Mas nem todo mundo concorda. Os pesquisadores David Ryfe e Donica Mensing, da Faculdade de Jornalismo da Universidade de Nevada, desafiam a ideia da opção por um “hospital-escola” num trabalho que examina as suposições por trás do modelo e a maneira pela qual este se dirige às transformações que vêm ocorrendo nas mídias. “Tentamos descobrir o que nossos estudantes precisam saber hoje, assim como o fazem todas as escolas de Jornalismo”, disse Ryfe. “Encontramo-nos numa situação estranha, pois muito daquilo que ensinamos nos últimos cem anos poderá não ser útil para o progresso de nossos estudantes. O problema é que não sabemos quais as partes que não ajudam.”
Jornalistas despreparados para as mudanças
O estudo – “Protótipo de Mudança: do Hospital-Escola ao Modelo de Empreendimento da Educação Jornalística” (disponível aqui) – argumenta que, ao invés de dar aos estudantes uma experiência do mundo real, o modelo do hospital-escola poderia estar reforçando práticas e ideais que são prejudiciais à indústria. David Ryfe e Donica Mensing escrevem:
“Nosso argumento é que se este modelo for posto em prática por muitas faculdades de Jornalismo ele poderia desacelerar a reação às mudanças. A metáfora implica que o jornalismo é uma profissão estabelecida, com fronteiras nítidas, que só precisa ser posto em prática com maior rigor, ao invés de um campo em que suas premissas fundamentais estão decifradas. Ao invés de criar condições para os estudantes repensarem suas práticas jornalísticas, o modelo do hospital-escola reforça a convicção de que a apresentação do conteúdo é o principal objetivo do jornalismo. Simplificando: torna difícil para os estudantes a possibilidade de pensar de maneira diferente.”
O modelo do hospital-escola foi antecipado por destaques do jornalismo como Nicholas Lemann, de saída do cargo de diretor da Faculdade de Jornalismo da Universidade de Columbia, e Eric Newton, consultor da Fundação Knight. (Num texto que escreveu para o Nieman Journalism Lab no ano passado, Newton propunha a adoção do modelo; vale a pena ler a defesa que faz deste argumento.) No outono do ano passado, a Fundação Knight juntou-se a outras cinco fundações numa carta pedindo aos administradores das universidades que adotassem o modelo: as faculdades de Jornalismo proporcionariam um espaço para a experiência e prática de ensinar de maneira semelhante àquela dos médicos e estudantes de Medicina.

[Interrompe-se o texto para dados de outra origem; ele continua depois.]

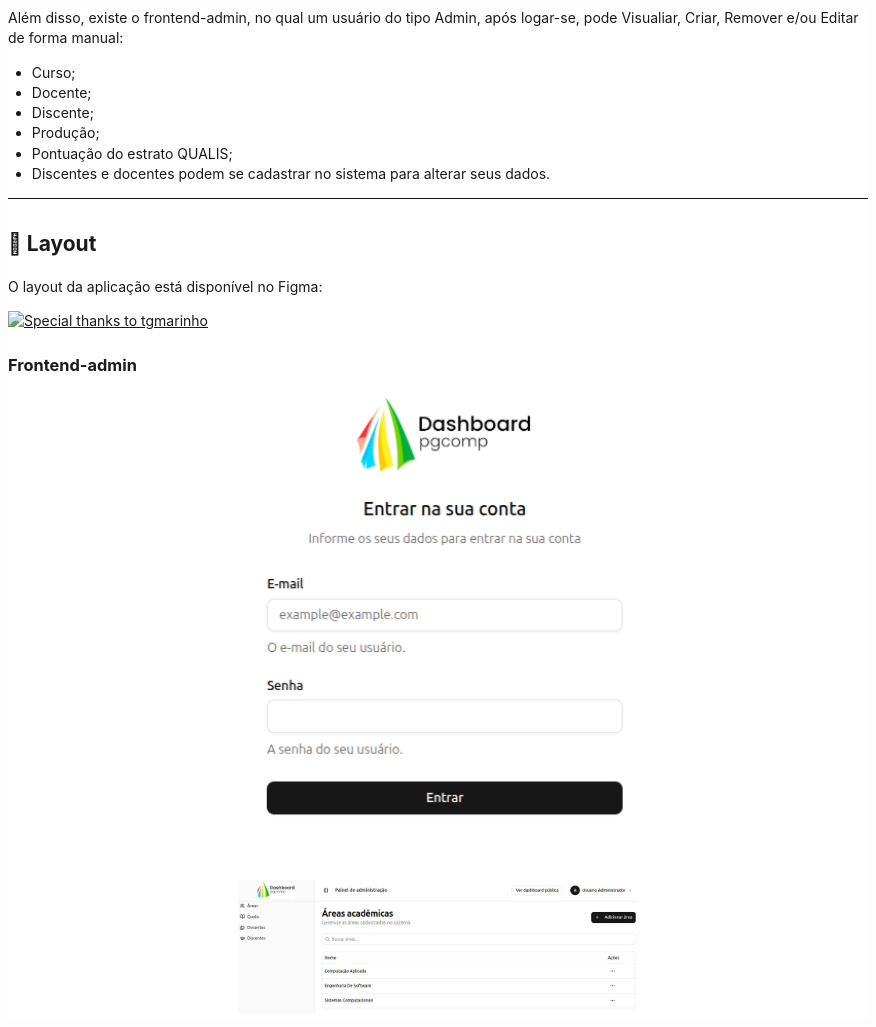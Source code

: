 
Além disso, existe o frontend-admin, no qual um usuário do tipo Admin, após logar-se, pode Visualiar, Criar, Remover e/ou Editar de forma manual:
- Curso;
- Docente;
- Discente;
- Produção;
- Pontuação do estrato QUALIS;
- Discentes e docentes podem se cadastrar no sistema para alterar seus dados.

---

## 🎨 Layout

O layout da aplicação está disponível no Figma:

<a href="https://www.figma.com/design/Mx3VAlEXphCa124t9gl3Qb/dashboard-pgcomp-2025">
  <img alt="Special thanks to tgmarinho" src="https://img.shields.io/badge/Acessar%20Layout%20-Figma-%2304D361">
</a>

### Frontend-admin

<p align="center">
  <img alt="Front-admin" title="#AUFBAProduz" src="imgs/01_Admin_Login.png" width="400px"> <br/>  
  <img alt="Front-admin" title="#AUFBAProduz" src="imgs/02_Admin_Areas.png" width="400px">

Porém, David Ryfe e Donica Mensing argumentam que a metáfora do hospital-escola não leva em conta a velocidade das mudanças que acontecem no jornalismo. Embora os progressos científicos tenham contribuído continuamente para o avanço da medicina, eles não resultaram no tipo de destruição da essência da indústria pela qual passou a mídia jornalística. Num hospital-escola, os estudantes recebem uma instrução de acordo com o que é conhecido – como diagnosticar uma doença de coração, métodos para tratar distúrbios do sangue ou como tocar música num hospital. Mas, como diz Donica Mensing, no jornalismo há muitas incertezas e mudanças em todos os níveis – se o papel de um hospital-escola for preparar estudantes com uma instrução de rotina para ocupar seu espaço no campo, então o resultado disso será mais jornalistas despreparados para as mudanças que vêm ocorrendo na indústria, diz a pesquisadora.
Abordagem empresarial
Aprender a prática da coleta de notícias com jornalistas de hoje ou mais experientes também pode significar socializar os estudantes com os hábitos de seus instrutores, diz David Ryfe. “Nós os pomos no lugar de um jornalista de 45 anos. Eles entram para a faculdade aos 22 anos e já são cínicos e estão perdidos”, diz ele. “Ficam quase nostálgicos com algo que nem experimentaram.”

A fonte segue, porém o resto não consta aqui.